WRITTEN ASSIGNMENT PAPER - 6

Department of English,M. K. Bhavnagar University     

Name :-  Niyati Vyas

Roll No :- 14

Department :-M. A.English department

Submitted to :-  Dr. Prof. Dilip Barad

Semester :-  2

Paper No :-  6 20th CENTURY  LITERATURE - 1

UNIT - 1  THE WASTE LAND

ASSIGNMENT TOPIC -  Significance of the ending line – ‘Shantih, Shantih, Shantih’ – of the poem.


Answer - 

                                  The Waste Land is a poem by T.S.Eliot, widely regarded as one of the most important poems of the 20th century and a central work of modernist poetry.Published in 1922, the 434-line.poem first appeared in the United Kingdom in the October issue of Eliot's The Criterion and in the United States in the November issue of The Dial. It was published in book form in December 1922. Among its famous phrases are "April is the cruellest month", "I will show you fear in a handful of dust", and the mantra in the Sanskrit language "Shantih shantih shantih".

                                    Eliot's poem combines the legend of the Holy Grail and the Fisher King with vignettes of contemporary British society. Eliot employs many literary and cultural allusions from the Western canon such as Dante's Divine Comedy and Shakespeare, Buddhism, and the Hindu Upanishads. The poem shifts between voices of satire and prophecy featuring abrupt and unannounced changes of speaker,  location, and time and conjuring a vast and dissonant range of cultures and literatures.

                                     The poem is divided into five sections. The first, "The Burial of the Dead", introduces the diverse themes of disillusionment and despair.

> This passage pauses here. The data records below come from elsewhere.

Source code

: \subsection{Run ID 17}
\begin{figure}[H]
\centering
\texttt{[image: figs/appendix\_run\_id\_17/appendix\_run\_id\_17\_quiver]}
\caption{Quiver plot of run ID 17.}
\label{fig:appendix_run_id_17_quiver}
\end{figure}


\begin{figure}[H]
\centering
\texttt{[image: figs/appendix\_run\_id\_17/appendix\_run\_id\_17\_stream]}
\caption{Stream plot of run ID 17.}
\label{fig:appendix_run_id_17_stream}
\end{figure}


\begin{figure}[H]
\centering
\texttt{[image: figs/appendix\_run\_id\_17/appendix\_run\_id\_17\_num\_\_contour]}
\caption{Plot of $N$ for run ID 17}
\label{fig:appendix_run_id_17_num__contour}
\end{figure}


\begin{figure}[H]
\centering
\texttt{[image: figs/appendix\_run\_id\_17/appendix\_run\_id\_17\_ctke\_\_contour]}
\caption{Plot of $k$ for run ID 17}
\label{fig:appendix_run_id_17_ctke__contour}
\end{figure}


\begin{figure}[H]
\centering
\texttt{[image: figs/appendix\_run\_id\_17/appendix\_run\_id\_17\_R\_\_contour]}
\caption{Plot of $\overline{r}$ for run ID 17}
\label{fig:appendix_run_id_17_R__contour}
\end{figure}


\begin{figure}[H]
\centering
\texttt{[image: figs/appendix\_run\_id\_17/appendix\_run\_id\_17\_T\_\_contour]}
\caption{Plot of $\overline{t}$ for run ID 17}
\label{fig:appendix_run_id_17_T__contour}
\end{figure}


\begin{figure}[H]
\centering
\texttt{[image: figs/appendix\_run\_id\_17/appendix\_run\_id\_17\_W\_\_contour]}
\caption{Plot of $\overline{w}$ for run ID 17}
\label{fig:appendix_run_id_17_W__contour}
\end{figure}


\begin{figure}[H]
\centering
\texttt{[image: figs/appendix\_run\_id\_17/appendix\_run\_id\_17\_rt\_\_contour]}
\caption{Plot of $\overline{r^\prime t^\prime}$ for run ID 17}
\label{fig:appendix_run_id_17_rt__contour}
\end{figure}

The second, "A Game of Chess", employs alternating narrations, in which vignettes of several characters address those themes experientially. "The Fire Sermon", the third section, offers a philosophical meditation in relation to the imagery of death and views of self-denial in juxtaposition influenced by Augustine of Hippo and eastern religions. After a fourth section, "Death by Water", which includes a brief lyrical petition, the culminating fifth section, "What the Thunder Said", concludes with an image of judgement.

                                   The final section of The Waste Land is dramatic in both its imagery and its events. The first half of the section builds to an apocalyptic climax, as suffering people become “hooded hordes swarming” and the “unreal” cities of Jerusalem, Athens, Alexandria, Vienna, and London are destroyed, rebuilt, and destroyed again. A decaying chapel is described, which suggests the chapel in the legend of the Holy Grail. Atop the chapel, a cock crows, and the rains come, relieving the drought and bringing life back to the land. Curiously, no heroic figure has appeared to claim the Grail; the renewal has come seemingly at random, gratuitously.

                               The scene then shifts to the Ganges, half a world away from Europe, where thunder rumbles. Eliot draws on the traditional interpretation of “what the thunder says,” as taken from the Upanishads (Hindu fables). According to these fables, the thunder “gives,” “sympathizes,” and “controls” through its “speech”; Eliot launches into a meditation on each of these aspects of the thunder’s power. The meditations seem to bring about some sort of reconciliation, as a Fisher King-type figure is shown sitting on the shore preparing to put his lands in order, a sign of his imminent death or at least abdication. The poem ends with a series of disparate fragments from a children’s song, from Dante, and from Elizabethan drama, leading up to a final chant of “Shantih shantih shantih”—the traditional ending to an Upanishad. Eliot, in his notes to the poem, translates this chant as “the peace which passeth understanding,” the expression of ultimate resignation.

                                      The intensifying perception reaches the state of crescendo and merges with the word "Shantih" (Eliot 433).'Shanti' is another key concept in Hinduism.